I absolutely loved the first book by the author, The Radium girls (five stars, BTW) and I am a huge history fan. This is a thoroughly researched book and is about a woman trailblazer, Mrs. Elizabeth Packard. She singlehandedly fought for mental health rights and the rights of married women (there were none), specifically regarding COVERTURE. Every woman can thank Mrs. Packard today. Hang on for the read, it is long and sometimes arduous to stick with it.
Carol Pfeil
What did I like about this book? Everything. Did I learn anything about women’s rights back in 1860? Yes. Learning that women lost their status as a U.S. citizen the moment they married made me hopping angry. Only the husband could own personal property such as furniture, money and items the wife brought into the marriage, and even his children. The woman had no rights. The laws only recognized the man. And he could easily commit his wife to an insane asylum if he didn’t like her behavior. This is what happened to Elizabeth Packard in 1860. Her preacher husband had two of his doctor friends pronounce she was insane, and bam, she was gone. It was common knowledge that it was obvious proof she was insane because she disrespected her husband and questioned his religious views. Her brain was off track. It was for her own health that he put her in the hospital. This book is the well-researched story of her battle to get a trial to prove her sanity. It took her 3 years to get her trial and another 7 to finally be reunited with her children.
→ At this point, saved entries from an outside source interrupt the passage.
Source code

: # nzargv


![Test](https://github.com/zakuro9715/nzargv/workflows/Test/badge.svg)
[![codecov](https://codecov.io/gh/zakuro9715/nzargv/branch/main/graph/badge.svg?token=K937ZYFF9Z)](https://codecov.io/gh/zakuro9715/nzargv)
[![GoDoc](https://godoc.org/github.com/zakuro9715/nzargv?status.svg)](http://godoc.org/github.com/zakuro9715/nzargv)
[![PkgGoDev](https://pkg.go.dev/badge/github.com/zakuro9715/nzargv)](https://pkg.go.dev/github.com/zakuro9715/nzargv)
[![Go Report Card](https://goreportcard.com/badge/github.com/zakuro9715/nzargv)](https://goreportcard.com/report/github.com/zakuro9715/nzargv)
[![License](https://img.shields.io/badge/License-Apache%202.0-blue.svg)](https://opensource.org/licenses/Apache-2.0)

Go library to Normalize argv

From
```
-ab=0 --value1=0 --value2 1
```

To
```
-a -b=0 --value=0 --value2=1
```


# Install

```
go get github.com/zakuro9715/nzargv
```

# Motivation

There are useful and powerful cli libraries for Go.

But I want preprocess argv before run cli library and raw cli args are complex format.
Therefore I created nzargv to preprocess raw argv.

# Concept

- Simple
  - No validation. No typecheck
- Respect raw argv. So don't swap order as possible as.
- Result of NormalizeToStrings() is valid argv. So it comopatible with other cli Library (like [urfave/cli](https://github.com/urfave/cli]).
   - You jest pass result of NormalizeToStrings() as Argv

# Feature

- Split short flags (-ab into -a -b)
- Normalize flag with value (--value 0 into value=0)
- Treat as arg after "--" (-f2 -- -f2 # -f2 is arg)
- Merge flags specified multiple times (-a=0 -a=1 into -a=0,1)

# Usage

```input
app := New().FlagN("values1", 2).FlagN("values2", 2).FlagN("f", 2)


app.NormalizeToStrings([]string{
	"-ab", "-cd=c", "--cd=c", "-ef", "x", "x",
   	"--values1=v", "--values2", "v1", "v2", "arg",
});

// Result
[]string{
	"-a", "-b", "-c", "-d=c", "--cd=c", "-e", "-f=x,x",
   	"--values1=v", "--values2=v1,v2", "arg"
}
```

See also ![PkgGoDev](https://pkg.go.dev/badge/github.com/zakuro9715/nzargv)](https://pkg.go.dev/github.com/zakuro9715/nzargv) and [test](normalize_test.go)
She was a very tough woman who knew she was right and kept fighting. As a woman I would like to thank her for her efforts on behalf of women, married women, and the mentally ill. She was responsible for changing many laws and fought for our right until the end of her life. Thank you, Elizabeth. This is a must-read book. (Kate Moore’s book, RADIUM GIRLS, is equally as good as this one. Read it, too!)
Emilio Corsetti III
Every story has a protagonist and an antagonist. Elizabeth Packard, the protagonist of this story, had a slew of antagonists, including her husband, her doctor, politicians, church members, and an extended cast of male figures who believed themselves superior to women. If ever there was a story that demonstrated the difference one determined individual can make, it is this one. Elizabeth Packard was involuntarily committed to an insane asylum solely because her beliefs differed from her husband's. Her battle to right this wrong not only benefited her but countless other women in similar straits. The whole idea of women's rights and equality starts with her. Others followed, but Elizabeth laid the foundation. The Declaration of Independence states that "all men are created equal." It didn't say anything about women. Women at that time were only slightly ahead of slaves thanks to egregious laws and regulations that stripped women of equal rights. When Elizabeth's quest for change hit a brick wall due to some ridiculous law stripping women of a fundamental right, she campaigned to have that and similar laws banned or rewritten. She accomplished this through her writings and public speaking. When no publisher would agree to publish her story, she published her work herself, using what the author described as an early example of crowdfunding. She did this despite having to fight off opponents who questioned her sanity. If you're someone who doesn't read nonfiction because you think it's boring or tedious, I strongly urge you to reconsider. You won't find a novel with a more compelling story, a richness of characters, and an eloquence of the written word than Elizabeth's writings and that of author Kate Moore, who weaved together this amazing tale. I also recommend the author's other book Radium Girls.